# What you need to do:
Each line of the entries that mentions the string "delete" needs to be reported.

BEGIN

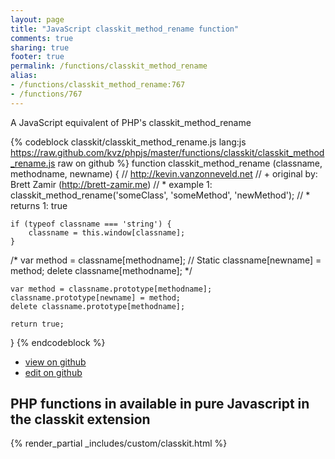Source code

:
 ```yaml
---
layout: page
title: "JavaScript classkit_method_rename function"
comments: true
sharing: true
footer: true
permalink: /functions/classkit_method_rename
alias:
- /functions/classkit_method_rename:767
- /functions/767
---
```

<!-- Generated by Rakefile:build -->
A JavaScript equivalent of PHP's classkit_method_rename

{% codeblock classkit/classkit_method_rename.js lang:js https://raw.github.com/kvz/phpjs/master/functions/classkit/classkit_method_rename.js raw on github %}
function classkit_method_rename (classname, methodname, newname) {
    // http://kevin.vanzonneveld.net
    // +   original by: Brett Zamir (http://brett-zamir.me)
    // *     example 1: classkit_method_rename('someClass', 'someMethod', 'newMethod');
    // *     returns 1: true

    if (typeof classname === 'string') {
        classname = this.window[classname];
    }

/*
    var method = classname[methodname]; // Static
    classname[newname] = method;
    delete classname[methodname];
    */

    var method = classname.prototype[methodname];
    classname.prototype[newname] = method;
    delete classname.prototype[methodname];

    return true;
}
{% endcodeblock %}

 - [view on github](https://github.com/kvz/phpjs/blob/master/functions/classkit/classkit_method_rename.js)
 - [edit on github](https://github.com/kvz/phpjs/edit/master/functions/classkit/classkit_method_rename.js)

## PHP functions in available in pure Javascript in the classkit extension
{% render_partial _includes/custom/classkit.html %}
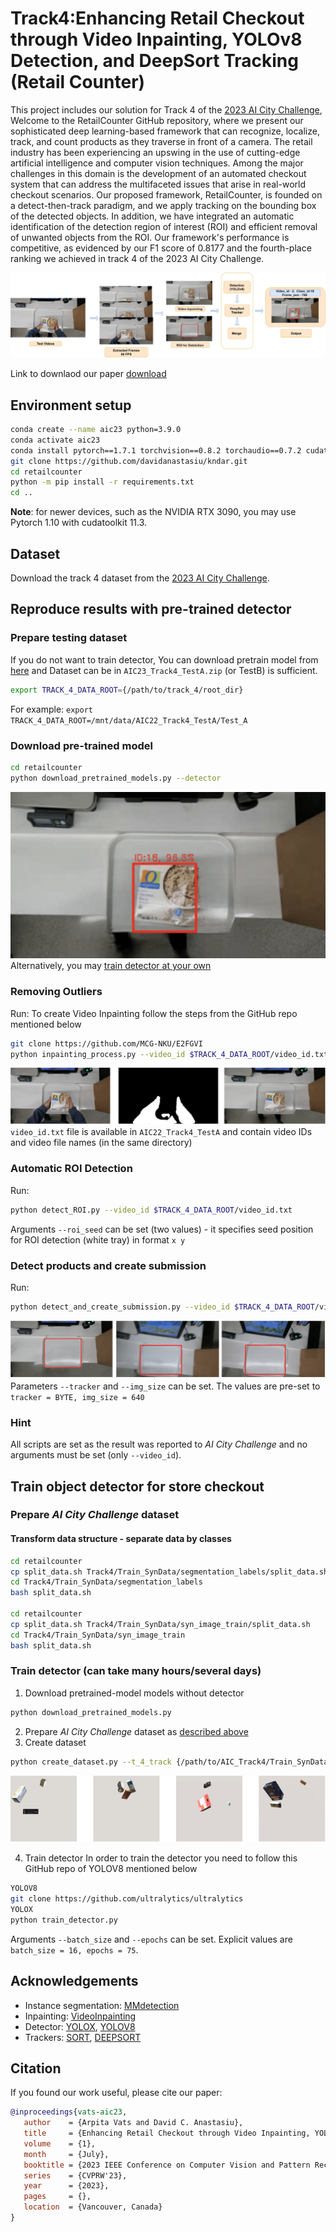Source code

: # Track4:Enhancing Retail Checkout through Video Inpainting, YOLOv8 Detection, and DeepSort Tracking (Retail Counter)

This project includes our solution for Track 4 of the [2023 AI City Challenge](http://https://www.aicitychallenge.org/), 
Welcome to the RetailCounter GitHub repository, where we present our sophisticated deep learning-based framework that 
can recognize, localize, track, and count products as they traverse in front of a camera. The retail industry has been 
experiencing an upswing in the use of cutting-edge artificial intelligence and computer vision techniques. 
Among the major challenges in this domain is the development of an automated checkout system that can address the 
multifaceted issues that arise in real-world checkout scenarios. Our proposed framework, RetailCounter, is founded on 
a detect-then-track paradigm, and we apply tracking on the bounding box of the detected objects. In addition, we have 
integrated an automatic identification of the detection region of interest (ROI) and efficient removal of unwanted 
objects from the ROI. Our framework's performance is competitive, as evidenced by our F1 score of 0.8177 and the 
fourth-place ranking we achieved in track 4 of the 2023 AI City Challenge.

![Framework](images/Framework.png)

Link to downlaod our paper [download](http://davidanastasiu.net/)

## Environment setup

```bash
conda create --name aic23 python=3.9.0
conda activate aic23
conda install pytorch==1.7.1 torchvision==0.8.2 torchaudio==0.7.2 cudatoolkit=11.0 -c pytorch
git clone https://github.com/davidanastasiu/kndar.git
cd retailcounter
python -m pip install -r requirements.txt
cd ..
```
**Note**: for newer devices, such as the NVIDIA RTX 3090, you may use Pytorch 1.10 with cudatoolkit 11.3.

## Dataset
Download the track 4 dataset from the [2023 AI City Challenge](http://https://www.aicitychallenge.org/). 



## Reproduce results with pre-trained detector
### Prepare testing dataset
If you do not want to train detector, You can download pretrain model from
[here](https://drive.google.com/file/d/1VheHPe_CrfjNKYTv1BauhItZkiJ5qa_m/view?usp=share_link) and Dataset
can be in ``AIC23_Track4_TestA.zip`` (or TestB) is sufficient.

```bash
export TRACK_4_DATA_ROOT={/path/to/track_4/root_dir}
```

For example: ``export TRACK_4_DATA_ROOT=/mnt/data/AIC22_Track4_TestA/Test_A``

### Download pre-trained model
```bash
cd retailcounter
python download_pretrained_models.py --detector
```
![Detection](images/inference.png)
Alternatively, you may [train detector at your own](#training-ref)

### Removing Outliers
Run:
To create Video Inpainting follow the steps from the GitHub repo mentioned below
```bash
git clone https://github.com/MCG-NKU/E2FGVI
python inpainting_process.py --video_id $TRACK_4_DATA_ROOT/video_id.txt
```
![Outliers](images/Inpainted-1.png)
``video_id.txt`` file is available in ``AIC22_Track4_TestA`` and contain video IDs and video file names (in the same directory)

### Automatic ROI Detection
Run:
```bash
python detect_ROI.py --video_id $TRACK_4_DATA_ROOT/video_id.txt
```
Arguments ``--roi_seed`` can be set (two values) - it specifies seed position for ROI detection (white tray) in format ``x y``

### Detect products and create submission
Run:
```bash
python detect_and_create_submission.py --video_id $TRACK_4_DATA_ROOT/video_id.txt
```
![ROI](images/ROI-1.png)
Parameters ``--tracker`` and ``--img_size`` can be set. The values are pre-set to ``tracker = BYTE, img_size = 640``

### Hint
All scripts are set as the result was reported to _AI City Challenge_ and no arguments must be set (only ``--video_id``).



## Train object detector for store checkout<a name="training-ref"></a>

### Prepare _AI City Challenge_ dataset<a name="prepare-dataset-ref"></a> 

#### Transform data structure - separate data by classes
```bash
cd retailcounter
cp split_data.sh Track4/Train_SynData/segmentation_labels/split_data.sh
cd Track4/Train_SynData/segmentation_labels
bash split_data.sh

cd retailcounter
cp split_data.sh Track4/Train_SynData/syn_image_train/split_data.sh
cd Track4/Train_SynData/syn_image_train
bash split_data.sh
```
### Train detector (can take many hours/several days)
1. Download pretrained-model models without detector  
```bash
python download_pretrained_models.py
```
2. Prepare _AI City Challenge_ dataset as [described above](#prepare-dataset-ref)
3. Create dataset
```bash
python create_dataset.py --t_4_track {/path/to/AIC_Track4/Train_SynData}
```
![Dataset](images/Dataset.png)

4. Train detector
In order to train the detector you need to follow this GitHub repo of YOLOV8 mentioned below

```bash
YOLOV8
git clone https://github.com/ultralytics/ultralytics
YOLOX
python train_detector.py  
```


Arguments ``--batch_size`` and ``--epochs`` can be set. Explicit values are ``batch_size = 16, epochs = 75``.


## Acknowledgements
* Instance segmentation: [MMdetection](https://github.com/open-mmlab/mmdetection)
* Inpainting: [VideoInpainting](https://github.com/MCG-NKU/E2FGVI)
* Detector: [YOLOX](https://github.com/Megvii-BaseDetection/YOLOX), [YOLOV8](https://github.com/ultralytics/ultralytics)
* Trackers: [SORT](https://github.com/abewley/sort), [DEEPSORT](https://github.com/nwojke/deep_sort)

## Citation

If you found our work useful, please cite our paper:

```bibtex
@inproceedings{vats-aic23,
   author    = {Arpita Vats and David C. Anastasiu},
   title     = {Enhancing Retail Checkout through Video Inpainting, YOLOv8 Detection, and DeepSort Tracking},
   volume    = {1},
   month     = {July},
   booktitle = {2023 IEEE Conference on Computer Vision and Pattern Recognition Workshops},
   series    = {CVPRW'23},
   year      = {2023},
   pages     = {},
   location  = {Vancouver, Canada}
}
```


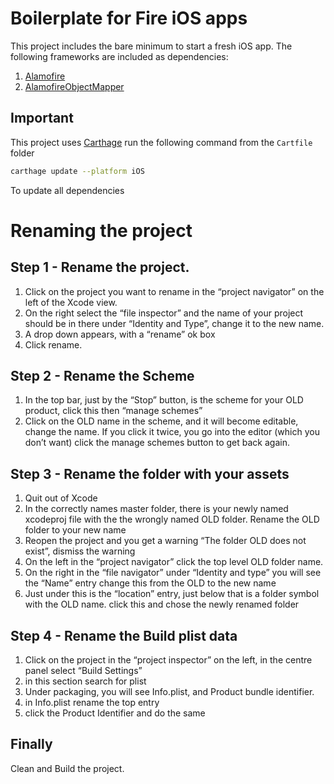 # Boilerplate for Fire iOS apps
This project includes the bare minimum to start a fresh iOS app.
The following frameworks are included as dependencies:
  1. [Alamofire](https://github.com/Alamofire/Alamofire)
  2. [AlamofireObjectMapper](https://github.com/tristanhimmelman/AlamofireObjectMapper)

## Important
This project uses [Carthage](https://github.com/Carthage/Carthage)
run the following command from the ``Cartfile`` folder
```bash
carthage update --platform iOS
```
To update all dependencies
 
# Renaming the project

## Step 1 - Rename the project.
   1. Click on the project you want to rename in the “project navigator” on the left of the Xcode view.
   2. On the right select the “file inspector” and the name of your project should be in there under “Identity and Type”, change it to the new name.
   3. A drop down appears, with a “rename” ok box
   4. Click rename.

## Step 2 - Rename the Scheme
  1. In the top bar, just by the “Stop” button, is the scheme for your OLD product, click this then “manage schemes”
  2. Click on the OLD name in the scheme, and it will become editable, change the name. If you click it twice, you go into the editor (which you don’t want) click the manage schemes button to get back again.
  
## Step 3 - Rename the folder with your assets
  1. Quit out of Xcode
  2. In the correctly names master folder, there is your newly named xcodeproj file with the the wrongly named OLD folder. Rename the OLD folder to your new name
  3. Reopen the project and you get a warning “The folder OLD does not exist”, dismiss the warning
  4. On the left in the “project navigator” click the top level OLD folder name.
  5. On the right in the “file navigator” under “Identity and type” you will see the “Name” entry change this from the OLD to the new name
  6. Just under this is the “location” entry, just below that is a folder symbol with the OLD name. click this and chose the newly renamed folder

## Step 4 - Rename the Build plist data
  1. Click on the project in the “project inspector” on the left, in the centre panel select “Build Settings”
  2. in this section search for plist
  3. Under packaging, you will see Info.plist, and Product bundle identifier.
  4. in Info.plist rename the top entry
  5. click the Product Identifier and do the same
  
## Finally
Clean and Build the project.
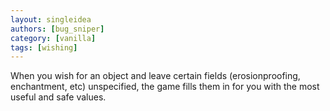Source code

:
 ```yaml
---
layout: singleidea
authors: [bug_sniper]
category: [vanilla]
tags: [wishing]
---
```

When you wish for an object and leave certain fields (erosionproofing,
enchantment, etc) unspecified, the game fills them in for you with the most
useful and safe values.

END

# Answer area:
    delete classname[methodname];
    delete classname.prototype[methodname];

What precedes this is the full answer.